“La Gina”

I was going to put this up tomorrow, but since everyone else is reporting it, It better go up now. ie, the moronic tardation of Gina Rhinehart in verse form. In one sense it forms a kind of bad poetry precinct, standing as it does at the other end of the small street which is graced by the walrus. So it could be some kind of bad poetry Champs Elysee. Gina actually makes the walrus poetry sound good. (Following the pics is an extensive critique by Natalia Fan#1)
Contrast Gina’s
“Is our future threatened with massive debts run up by political hacks
Who dig themselves out by unleashing rampant tax…”
with
“Into Time, Into the Dream
The Moon and the Sun
Only from within can this love shine”
from the walrus.
Nice to see that a Chinese dude taking a pinch some of the iron ore that will end up in China anyway.

A critique by Natalia Fan#1
It is said that money talks and bullshit walks, and it is difficult to conceive any greater illustration of this maxim than Gina Rinehart’s new poem, succeeding as it does to do both. Far more so than with Banjo Patterson, or even the great Nanushka for that matter, in Rinehart Australian poetry now has a force to be reckoned with. As though dragged from a super pit and hastily sand-blasted, this rough-hewn gem of a poem is perfectly apposite to the urgent sentiments it expresses. Indeed, no Australian poem I know has seemed so urgent in terms of either message or delivery. Through its absence of punctuation the reader cannot help but hear the overweight magnate’s shallow breathlessness.

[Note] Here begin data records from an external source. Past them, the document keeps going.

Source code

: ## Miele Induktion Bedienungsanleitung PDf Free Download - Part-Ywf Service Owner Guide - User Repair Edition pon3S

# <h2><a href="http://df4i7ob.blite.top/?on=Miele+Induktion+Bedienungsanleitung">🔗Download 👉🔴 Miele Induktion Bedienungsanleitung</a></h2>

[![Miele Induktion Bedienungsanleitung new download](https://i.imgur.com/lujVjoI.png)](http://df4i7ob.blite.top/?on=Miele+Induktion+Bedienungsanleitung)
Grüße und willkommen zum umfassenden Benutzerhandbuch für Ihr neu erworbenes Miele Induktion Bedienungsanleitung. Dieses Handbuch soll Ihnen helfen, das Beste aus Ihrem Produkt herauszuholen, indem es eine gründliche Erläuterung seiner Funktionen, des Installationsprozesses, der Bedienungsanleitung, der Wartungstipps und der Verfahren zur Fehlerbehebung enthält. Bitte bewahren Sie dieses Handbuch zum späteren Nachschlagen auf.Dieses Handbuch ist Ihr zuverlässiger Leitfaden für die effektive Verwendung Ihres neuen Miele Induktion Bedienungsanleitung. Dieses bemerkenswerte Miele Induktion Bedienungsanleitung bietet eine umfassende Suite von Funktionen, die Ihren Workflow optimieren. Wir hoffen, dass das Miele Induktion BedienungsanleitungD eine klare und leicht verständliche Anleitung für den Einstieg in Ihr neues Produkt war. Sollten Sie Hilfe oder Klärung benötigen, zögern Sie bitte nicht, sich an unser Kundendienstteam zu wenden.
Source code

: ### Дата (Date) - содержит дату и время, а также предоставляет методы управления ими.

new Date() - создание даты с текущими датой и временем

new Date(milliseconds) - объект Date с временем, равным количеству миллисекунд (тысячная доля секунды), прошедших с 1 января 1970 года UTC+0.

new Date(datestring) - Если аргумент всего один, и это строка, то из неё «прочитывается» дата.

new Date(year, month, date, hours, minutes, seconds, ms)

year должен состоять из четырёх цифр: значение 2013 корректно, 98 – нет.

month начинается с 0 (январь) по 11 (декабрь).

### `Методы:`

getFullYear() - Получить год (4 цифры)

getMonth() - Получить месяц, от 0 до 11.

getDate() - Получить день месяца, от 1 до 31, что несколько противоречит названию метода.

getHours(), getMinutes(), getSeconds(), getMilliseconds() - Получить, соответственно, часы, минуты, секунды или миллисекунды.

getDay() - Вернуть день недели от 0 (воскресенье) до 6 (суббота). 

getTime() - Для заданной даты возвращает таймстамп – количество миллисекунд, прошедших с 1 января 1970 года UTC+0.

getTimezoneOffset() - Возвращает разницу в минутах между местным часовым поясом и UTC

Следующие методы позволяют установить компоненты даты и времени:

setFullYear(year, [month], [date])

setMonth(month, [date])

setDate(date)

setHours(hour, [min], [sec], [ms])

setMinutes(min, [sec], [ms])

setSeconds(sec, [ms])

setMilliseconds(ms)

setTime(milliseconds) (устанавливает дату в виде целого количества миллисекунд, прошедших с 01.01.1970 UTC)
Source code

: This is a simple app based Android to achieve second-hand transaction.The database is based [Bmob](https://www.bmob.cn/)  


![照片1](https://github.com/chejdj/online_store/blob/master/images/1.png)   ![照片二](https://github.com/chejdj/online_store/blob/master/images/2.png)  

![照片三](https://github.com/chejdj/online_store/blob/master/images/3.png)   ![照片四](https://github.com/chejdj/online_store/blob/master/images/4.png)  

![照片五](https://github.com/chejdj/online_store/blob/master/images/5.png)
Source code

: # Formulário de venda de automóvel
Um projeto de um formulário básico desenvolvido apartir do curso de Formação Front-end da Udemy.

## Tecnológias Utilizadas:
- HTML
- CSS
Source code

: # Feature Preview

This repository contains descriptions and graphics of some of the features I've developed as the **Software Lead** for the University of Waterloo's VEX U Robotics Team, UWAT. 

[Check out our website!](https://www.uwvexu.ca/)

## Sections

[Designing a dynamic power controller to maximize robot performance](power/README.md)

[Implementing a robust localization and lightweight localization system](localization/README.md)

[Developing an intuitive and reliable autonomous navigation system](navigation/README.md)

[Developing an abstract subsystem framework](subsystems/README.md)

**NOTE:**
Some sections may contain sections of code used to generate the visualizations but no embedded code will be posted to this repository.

The decision to write in unevenly metered heroic couplets is suggestive less of an amateur’s hand than of the heroism and noblesse which the rhyme scheme usually connotes, while the poet’s orderly use of alexandrine in the poem’s first two lines ironically signals how our current precarious position is indeed the order of the present day:

The globe is sadly groaning with debt, poverty and strife
And billions now are pleading to enjoy are [sic] better life

Hence it is all the more poignant that the sprung rhythm of the third line should suggest that order’s breakdown, all the while intimating possible redemption:

Their hope lies with resources buried deep within the earth

Sprung rhythm as we know has its own order; a kind of order-in-dis­order which in this case mirrors the poet’s desire for deregulation rather than the straightjacket regimen of taxation and law. This regimen is given voice in the poem’s fourth and fifth lines, which with considerable continued irony emulates the petty managerial speak of both business and politics, their seven feet per line scheme suggesting the kind of dissembling talkiness characteristic of the “political hacks” against whom the poet fulminates:

And the enterprise and capital which give each project worth
Is our future threatened with massive debts run up by political hacks

This glib loquaciousness is brought up short by the relative pithiness of the sixth line’s pentameter:

Who dig themselves out by unleashing rampant tax

The effect is repeated without outstaying its welcome with the seventh and eighth lines, in which a rambling eight foot line is once again replied to in pentameter:

The end result is sending Australian investment, growth and jobs offshore
This type of direction is harmful to our core

The only seemingly aleatory structure of the poem’s middle section almost directly represents the agonistic contest of free-thinking entrepreneur and incompetent politician. A dialogue of sorts is subtly set in motion, the slack facility of the politician’s tongue brought up short each time by the miner-poet’s rejoinder, as once again occurs in lines thirteen and fourteen:

Develop North Australia, embrace multiculturalism and welcome short term foreign workers to our shores
To benefit from the export of our minerals and ores

The repetition here of the awr rhyme first heard in lines seven and eight sets up fruitful associations between “shore”, “ore”, and “core”. As Australians our core identity and values are at one with the kind of core “buried deep within the earth” (3), awaiting the miner’s drill just as our both mineral and multicultural potential waits to be unleashed, instead of the “rampant tax” (6) that would otherwise stifle it. The contrast between the “miners, workers and related industries” (12) and the “envious unthinking people” (9) who would hold us back could not be more stark at this point, with the thudding alliteration of the twelfth line’s second half (“related industries who strive to build the world”) reinforcing the hard-earned prerogative of the “worker”, and by extension the bosses. Moreover, the truly illuminating contrast between the “globe” of the poem’s opening line and the “world” as it now appears should not go unnoticed, forming as it does another crucial element of the poem’s dialectic, whereby the “globe”, as something circumscribed and thus regulable, vies with an alternate conception of “world”; of horizon and thus of possibility.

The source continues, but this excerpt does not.